Monaco Music Forum : un plateau impressionnant

Monaco Music Forum se pose comme un moment incontournable pour entendre et voir l’expression artistique contemporaine. Un nombre impressionnant de compositeurs sont présents pendant cet après-midi : Luc Ferrari, Francesco Filidei, Sofia Goubaïdoulina, Régis Campo, Franck Bedrossian, Klaus Huber, Ramon Lazkano, Yoshihisa Taïra, Miroslav Srnka, Henry Cowell, Gilbert Amy et George Antheil. Et pour la danse, Léa Montravers, performance, et l’École Supérieure de Danse de Cannes Mougins Rosella Hightower présentée par le Cannes Jeune Ballet.

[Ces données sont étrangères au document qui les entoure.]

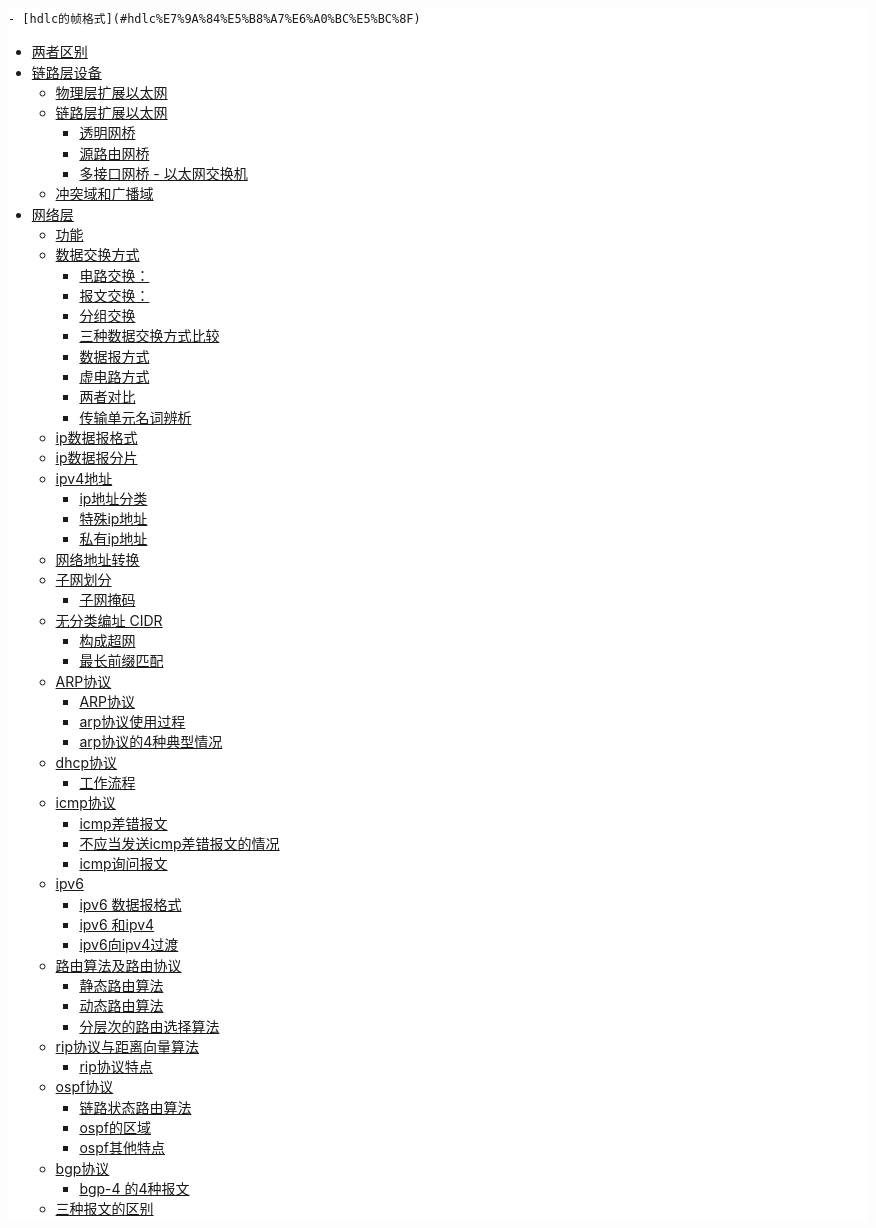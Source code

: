     - [hdlc的帧格式](#hdlc%E7%9A%84%E5%B8%A7%E6%A0%BC%E5%BC%8F)
  - [两者区别](#%E4%B8%A4%E8%80%85%E5%8C%BA%E5%88%AB)
- [链路层设备](#%E9%93%BE%E8%B7%AF%E5%B1%82%E8%AE%BE%E5%A4%87)
  - [物理层扩展以太网](#%E7%89%A9%E7%90%86%E5%B1%82%E6%89%A9%E5%B1%95%E4%BB%A5%E5%A4%AA%E7%BD%91)
  - [链路层扩展以太网](#%E9%93%BE%E8%B7%AF%E5%B1%82%E6%89%A9%E5%B1%95%E4%BB%A5%E5%A4%AA%E7%BD%91)
    - [透明网桥](#%E9%80%8F%E6%98%8E%E7%BD%91%E6%A1%A5)
    - [源路由网桥](#%E6%BA%90%E8%B7%AF%E7%94%B1%E7%BD%91%E6%A1%A5)
    - [多接口网桥 - 以太网交换机](#%E5%A4%9A%E6%8E%A5%E5%8F%A3%E7%BD%91%E6%A1%A5---%E4%BB%A5%E5%A4%AA%E7%BD%91%E4%BA%A4%E6%8D%A2%E6%9C%BA)
  - [冲突域和广播域](#%E5%86%B2%E7%AA%81%E5%9F%9F%E5%92%8C%E5%B9%BF%E6%92%AD%E5%9F%9F)
- [网络层](#%E7%BD%91%E7%BB%9C%E5%B1%82)
  - [功能](#%E5%8A%9F%E8%83%BD)
  - [数据交换方式](#%E6%95%B0%E6%8D%AE%E4%BA%A4%E6%8D%A2%E6%96%B9%E5%BC%8F)
    - [电路交换：](#%E7%94%B5%E8%B7%AF%E4%BA%A4%E6%8D%A2)
    - [报文交换：](#%E6%8A%A5%E6%96%87%E4%BA%A4%E6%8D%A2)
    - [分组交换](#%E5%88%86%E7%BB%84%E4%BA%A4%E6%8D%A2)
    - [三种数据交换方式比较](#%E4%B8%89%E7%A7%8D%E6%95%B0%E6%8D%AE%E4%BA%A4%E6%8D%A2%E6%96%B9%E5%BC%8F%E6%AF%94%E8%BE%83)
    - [数据报方式](#%E6%95%B0%E6%8D%AE%E6%8A%A5%E6%96%B9%E5%BC%8F)
    - [虚电路方式](#%E8%99%9A%E7%94%B5%E8%B7%AF%E6%96%B9%E5%BC%8F)
    - [两者对比](#%E4%B8%A4%E8%80%85%E5%AF%B9%E6%AF%94-1)
    - [传输单元名词辨析](#%E4%BC%A0%E8%BE%93%E5%8D%95%E5%85%83%E5%90%8D%E8%AF%8D%E8%BE%A8%E6%9E%90)
  - [ip数据报格式](#ip%E6%95%B0%E6%8D%AE%E6%8A%A5%E6%A0%BC%E5%BC%8F)
  - [ip数据报分片](#ip%E6%95%B0%E6%8D%AE%E6%8A%A5%E5%88%86%E7%89%87)
  - [ipv4地址](#ipv4%E5%9C%B0%E5%9D%80)
    - [ip地址分类](#ip%E5%9C%B0%E5%9D%80%E5%88%86%E7%B1%BB)
    - [特殊ip地址](#%E7%89%B9%E6%AE%8Aip%E5%9C%B0%E5%9D%80)
    - [私有ip地址](#%E7%A7%81%E6%9C%89ip%E5%9C%B0%E5%9D%80)
  - [网络地址转换](#%E7%BD%91%E7%BB%9C%E5%9C%B0%E5%9D%80%E8%BD%AC%E6%8D%A2)
  - [子网划分](#%E5%AD%90%E7%BD%91%E5%88%92%E5%88%86)
    - [子网掩码](#%E5%AD%90%E7%BD%91%E6%8E%A9%E7%A0%81)
  - [无分类编址 CIDR](#%E6%97%A0%E5%88%86%E7%B1%BB%E7%BC%96%E5%9D%80-cidr)
    - [构成超网](#%E6%9E%84%E6%88%90%E8%B6%85%E7%BD%91)
    - [最长前缀匹配](#%E6%9C%80%E9%95%BF%E5%89%8D%E7%BC%80%E5%8C%B9%E9%85%8D)
  - [ARP协议](#arp%E5%8D%8F%E8%AE%AE)
    - [ARP协议](#arp%E5%8D%8F%E8%AE%AE-1)
    - [arp协议使用过程](#arp%E5%8D%8F%E8%AE%AE%E4%BD%BF%E7%94%A8%E8%BF%87%E7%A8%8B)
    - [arp协议的4种典型情况](#arp%E5%8D%8F%E8%AE%AE%E7%9A%844%E7%A7%8D%E5%85%B8%E5%9E%8B%E6%83%85%E5%86%B5)
  - [dhcp协议](#dhcp%E5%8D%8F%E8%AE%AE)
    - [工作流程](#%E5%B7%A5%E4%BD%9C%E6%B5%81%E7%A8%8B)
  - [icmp协议](#icmp%E5%8D%8F%E8%AE%AE)
    - [icmp差错报文](#icmp%E5%B7%AE%E9%94%99%E6%8A%A5%E6%96%87)
    - [不应当发送icmp差错报文的情况](#%E4%B8%8D%E5%BA%94%E5%BD%93%E5%8F%91%E9%80%81icmp%E5%B7%AE%E9%94%99%E6%8A%A5%E6%96%87%E7%9A%84%E6%83%85%E5%86%B5)
    - [icmp询问报文](#icmp%E8%AF%A2%E9%97%AE%E6%8A%A5%E6%96%87)
  - [ipv6](#ipv6)
    - [ipv6 数据报格式](#ipv6-%E6%95%B0%E6%8D%AE%E6%8A%A5%E6%A0%BC%E5%BC%8F)
    - [ipv6 和ipv4](#ipv6-%E5%92%8Cipv4)
    - [ipv6向ipv4过渡](#ipv6%E5%90%91ipv4%E8%BF%87%E6%B8%A1)
  - [路由算法及路由协议](#%E8%B7%AF%E7%94%B1%E7%AE%97%E6%B3%95%E5%8F%8A%E8%B7%AF%E7%94%B1%E5%8D%8F%E8%AE%AE)
    - [静态路由算法](#%E9%9D%99%E6%80%81%E8%B7%AF%E7%94%B1%E7%AE%97%E6%B3%95)
    - [动态路由算法](#%E5%8A%A8%E6%80%81%E8%B7%AF%E7%94%B1%E7%AE%97%E6%B3%95)
    - [分层次的路由选择算法](#%E5%88%86%E5%B1%82%E6%AC%A1%E7%9A%84%E8%B7%AF%E7%94%B1%E9%80%89%E6%8B%A9%E7%AE%97%E6%B3%95)
  - [rip协议与距离向量算法](#rip%E5%8D%8F%E8%AE%AE%E4%B8%8E%E8%B7%9D%E7%A6%BB%E5%90%91%E9%87%8F%E7%AE%97%E6%B3%95)
    - [rip协议特点](#rip%E5%8D%8F%E8%AE%AE%E7%89%B9%E7%82%B9)
  - [ospf协议](#ospf%E5%8D%8F%E8%AE%AE)
    - [链路状态路由算法](#%E9%93%BE%E8%B7%AF%E7%8A%B6%E6%80%81%E8%B7%AF%E7%94%B1%E7%AE%97%E6%B3%95)
    - [ospf的区域](#ospf%E7%9A%84%E5%8C%BA%E5%9F%9F)
    - [ospf其他特点](#ospf%E5%85%B6%E4%BB%96%E7%89%B9%E7%82%B9)
  - [bgp协议](#bgp%E5%8D%8F%E8%AE%AE)
    - [bgp-4 的4种报文](#bgp-4-%E7%9A%844%E7%A7%8D%E6%8A%A5%E6%96%87)
  - [三种报文的区别](#%E4%B8%89%E7%A7%8D%E6%8A%A5%E6%96%87%E7%9A%84%E5%8C%BA%E5%88%AB)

Mais sans oublier les interprètes : l’Orchestre Philharmonique de Nice sous la direction de Pierre-André Valade, le flûtiste Mario Caroli, l’accordéoniste Jean-Etienne Sotty, Thierry Miroglio, percussions et Wilhem Latchoumia, pianiste.

Monaco Music Forum : une programmation riche et variée

Les œuvres présentées comptent trois créations mondiales commandées par le Festival du Printemps des Arts de Monte-Carlo, Sull’essere angeli de Francesco Filidei, Hondar de Ramon Lazkano et move 03 de Miroslav Srnka. Celles-ci furent jouées en présence des compositeurs. A cela s’ajoute quatre compositions de quatre compositeurs différents pour accordéon seul. Et trois compositeurs pour piano solo et un pour percussion. Sans oublier l’œuvre récente pour le Cannes Jeune Ballet. En tout ce sont quinze œuvres données pendant dix concerts. Une journée bien remplie…

Monaco Music Forum : commence par un tunnel…

Sous le Tunnel Louis II, là où passent les voitures du Grand Prix F1, commence « Corps et sons en mouvement ».

Ouverture : Performance à cheval

Arrive un cheval monté par Léa Montravers. La tête en feu elle longe les spectateurs. Droit sur son cheval, sans broncher, elle crache des flammes. L’artiste présente cette performance « comme préparant le public à une entrée dans un monde parallèle emprunt de sensibilité artistique. Ce ne sont là que les prémices de la découverte... ».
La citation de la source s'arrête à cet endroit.